As leitmotivs of all things global, greedy and greasy, the infamous golden arches of the fast food chain are stock-in-trade for any artist wishing to comment on the excesses of modern consumption. If you are that way inclined, you will no doubt skip along to Superflex’s film installation, ‘Flooded McDonald’s’ at the South London Gallery in the hope of savouring every last cinematographic second of the watery engulfment of a McDonald’s interior. However, like any self-righteous spectator, you quickly realise that watching a witch burn is never a straightforward viewing experience and like any self-respecting disaster movie ‘Flooded McDonald’s’ is laced with delicious tension, pathos and comic relief.

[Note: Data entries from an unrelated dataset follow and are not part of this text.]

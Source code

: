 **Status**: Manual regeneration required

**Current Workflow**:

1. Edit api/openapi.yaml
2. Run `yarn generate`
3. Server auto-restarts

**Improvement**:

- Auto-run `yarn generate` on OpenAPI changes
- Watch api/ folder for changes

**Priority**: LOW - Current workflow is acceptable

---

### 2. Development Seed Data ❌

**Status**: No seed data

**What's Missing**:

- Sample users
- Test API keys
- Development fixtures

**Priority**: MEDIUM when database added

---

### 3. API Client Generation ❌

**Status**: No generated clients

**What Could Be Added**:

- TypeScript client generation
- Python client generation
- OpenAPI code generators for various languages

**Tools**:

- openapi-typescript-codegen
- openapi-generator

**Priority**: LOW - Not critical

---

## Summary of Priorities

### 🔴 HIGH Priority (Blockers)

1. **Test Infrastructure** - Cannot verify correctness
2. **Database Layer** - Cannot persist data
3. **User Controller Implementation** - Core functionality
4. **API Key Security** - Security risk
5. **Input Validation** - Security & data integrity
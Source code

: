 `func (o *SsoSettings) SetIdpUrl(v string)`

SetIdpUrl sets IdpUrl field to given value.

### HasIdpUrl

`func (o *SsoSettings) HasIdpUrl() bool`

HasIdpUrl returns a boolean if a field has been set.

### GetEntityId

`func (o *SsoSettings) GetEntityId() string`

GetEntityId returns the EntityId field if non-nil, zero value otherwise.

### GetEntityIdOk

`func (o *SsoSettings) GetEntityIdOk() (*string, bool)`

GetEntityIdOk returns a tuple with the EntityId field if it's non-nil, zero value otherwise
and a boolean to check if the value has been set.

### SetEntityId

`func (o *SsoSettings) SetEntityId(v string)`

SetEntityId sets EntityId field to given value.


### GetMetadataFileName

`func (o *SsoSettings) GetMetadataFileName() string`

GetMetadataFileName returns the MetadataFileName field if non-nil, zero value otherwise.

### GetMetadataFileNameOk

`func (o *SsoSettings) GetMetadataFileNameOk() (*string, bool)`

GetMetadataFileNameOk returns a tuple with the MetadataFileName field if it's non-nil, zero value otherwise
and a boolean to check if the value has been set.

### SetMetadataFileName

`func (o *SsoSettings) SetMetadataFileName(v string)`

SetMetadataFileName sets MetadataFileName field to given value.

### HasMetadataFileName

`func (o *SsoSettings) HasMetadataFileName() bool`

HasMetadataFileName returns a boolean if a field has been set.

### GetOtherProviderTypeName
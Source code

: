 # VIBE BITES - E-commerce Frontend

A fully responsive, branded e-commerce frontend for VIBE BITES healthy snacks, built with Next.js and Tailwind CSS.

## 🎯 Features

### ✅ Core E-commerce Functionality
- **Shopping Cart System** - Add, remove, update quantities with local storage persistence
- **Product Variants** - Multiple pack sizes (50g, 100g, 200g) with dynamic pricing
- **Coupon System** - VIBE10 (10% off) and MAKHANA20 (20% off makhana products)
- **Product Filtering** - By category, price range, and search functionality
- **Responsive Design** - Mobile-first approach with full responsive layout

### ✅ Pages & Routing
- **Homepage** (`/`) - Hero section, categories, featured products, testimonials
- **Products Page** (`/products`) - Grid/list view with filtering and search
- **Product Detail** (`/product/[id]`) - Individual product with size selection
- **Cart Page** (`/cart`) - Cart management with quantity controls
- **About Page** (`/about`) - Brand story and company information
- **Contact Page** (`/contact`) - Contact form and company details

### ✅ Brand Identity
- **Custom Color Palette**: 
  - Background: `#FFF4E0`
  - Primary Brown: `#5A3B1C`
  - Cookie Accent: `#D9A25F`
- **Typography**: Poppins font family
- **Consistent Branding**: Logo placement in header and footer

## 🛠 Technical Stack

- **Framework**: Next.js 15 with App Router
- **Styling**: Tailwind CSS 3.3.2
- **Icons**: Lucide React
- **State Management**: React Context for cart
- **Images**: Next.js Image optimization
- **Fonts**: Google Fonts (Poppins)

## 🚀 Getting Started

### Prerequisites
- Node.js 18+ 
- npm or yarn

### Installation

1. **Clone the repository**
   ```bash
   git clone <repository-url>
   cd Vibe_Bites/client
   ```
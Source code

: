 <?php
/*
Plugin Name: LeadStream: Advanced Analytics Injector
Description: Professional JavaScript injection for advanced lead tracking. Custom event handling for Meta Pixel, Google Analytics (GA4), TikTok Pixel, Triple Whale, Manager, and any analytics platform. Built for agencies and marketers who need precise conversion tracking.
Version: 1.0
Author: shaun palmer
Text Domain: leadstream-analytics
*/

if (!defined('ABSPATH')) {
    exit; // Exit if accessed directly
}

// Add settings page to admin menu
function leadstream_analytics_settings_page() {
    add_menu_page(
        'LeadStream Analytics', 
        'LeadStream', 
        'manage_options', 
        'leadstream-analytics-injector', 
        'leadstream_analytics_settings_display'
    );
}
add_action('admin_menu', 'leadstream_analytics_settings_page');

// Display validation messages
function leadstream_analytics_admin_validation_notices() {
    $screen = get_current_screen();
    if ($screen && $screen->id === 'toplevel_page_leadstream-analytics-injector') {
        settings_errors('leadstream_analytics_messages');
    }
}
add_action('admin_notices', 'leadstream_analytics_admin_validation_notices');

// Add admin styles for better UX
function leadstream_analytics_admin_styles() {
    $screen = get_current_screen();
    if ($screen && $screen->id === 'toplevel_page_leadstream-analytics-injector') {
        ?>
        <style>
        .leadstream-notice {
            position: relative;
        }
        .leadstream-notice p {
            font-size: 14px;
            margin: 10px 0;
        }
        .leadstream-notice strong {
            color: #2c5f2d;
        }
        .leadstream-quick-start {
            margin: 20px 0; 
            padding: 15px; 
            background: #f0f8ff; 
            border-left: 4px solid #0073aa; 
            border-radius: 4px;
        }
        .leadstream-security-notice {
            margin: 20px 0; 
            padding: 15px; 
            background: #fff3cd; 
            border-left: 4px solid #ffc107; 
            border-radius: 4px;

Projected onto a cinema-sized screen Superflex’s film certainly has the appeal of an epic, yet its accompanying surround-sound is the low buzz of functioning electrical equipment—coffee machines, deep fat fryers, McFlurry makers—evoking the disquiet of a surveillant documentary. Water begins to trickle in under the door quickly growing into a torrent; the camera pans around the restaurant, apparently deserted in a hurry and littered with packets of ketchup-dipped chips and half-munched sesame buns. An immaculate Big Mac meal sits next to the cash register, neither purveyor nor purchaser anywhere in sight. The banal achievement of ‘Employee of the Week’ is repeatedly highlighted until its tragic protagonist, a human face for the faceless corporation, is submerged beneath the rising tide whilst the once homey cheer of the ‘I’m lovin’ it!’ slogan reads with a hint of hysterical abandon as the packaging on which it is printed bobs helplessly around the surface.

The sight of a large plastic Ronald McDonald being lifted from the ground and toppled in the manner of a felled dictatorial icon, is irresistibly amusing, as is his subsequently ungracious horizontal position as he floats in front of the counter of his doomed empire. As the flood rises above the empty tables, carries trays off counters, liberates trash cans and eventually starts to shortcircuit lighting and equipment, the cameraman allows us to share in the suffocating sense of drowning, dipping below the surface to expose the muffled soupiness of the underwater world. Coexistent order and chaos is witnessed in the juxtaposition of rhythmically bobbing seat backs and bin lids and the efficient sequentiality of the flood with comic subaqueous shots showing chips and nuggets swimming like super-sized plankton.

Certainly waste-generating, waist-expanding global corporations such as McDonald’s share in the blame for climate chaos but Superflex’s film is no place for smug moralising. The line between beautiful and grotesque, funny and frightening, hero and villain, is perilously porous and yet complacency is not an option. In their first solo show in London, the internationally renowned Danish collective serve us an ominous ocular feast.